━━━━━ THE INPUT ━━━━━
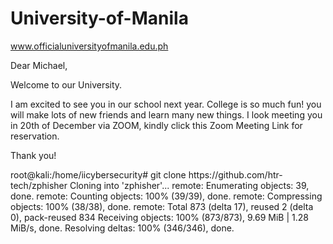 # University-of-Manila
www.officialuniversityofmanila.edu.ph
<p>Dear Michael,</p> <p></p>Welcome to our University. <p></p>I am excited to see you in our school next year. College is so much fun! you will make lots of new friends and learn many new things. I look meeting you in 20th of December via ZOOM, kindly click this Zoom Meeting Link for reservation.<p></p> <p> Thank you! </p>
root@kali:/home/iicybersecurity# git clone https://github.com/htr-tech/zphisher
 Cloning into 'zphisher'...
 remote: Enumerating objects: 39, done.
 remote: Counting objects: 100% (39/39), done.
 remote: Compressing objects: 100% (38/38), done.
 remote: Total 873 (delta 17), reused 2 (delta 0), pack-reused 834
 Receiving objects: 100% (873/873), 9.69 MiB | 1.28 MiB/s, done.
 Resolving deltas: 100% (346/346), done.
━━━━━
**WHAT TO WORK ON**
Repeat only the tail of the entries, exactly: the line containing "remote: Compressing objects: 100%" and every line after it, to the end.

**RESPONSE TO THIS EXERCISE**
 remote: Compressing objects: 100% (38/38), done.
 remote: Total 873 (delta 17), reused 2 (delta 0), pack-reused 834
 Receiving objects: 100% (873/873), 9.69 MiB | 1.28 MiB/s, done.
 Resolving deltas: 100% (346/346), done.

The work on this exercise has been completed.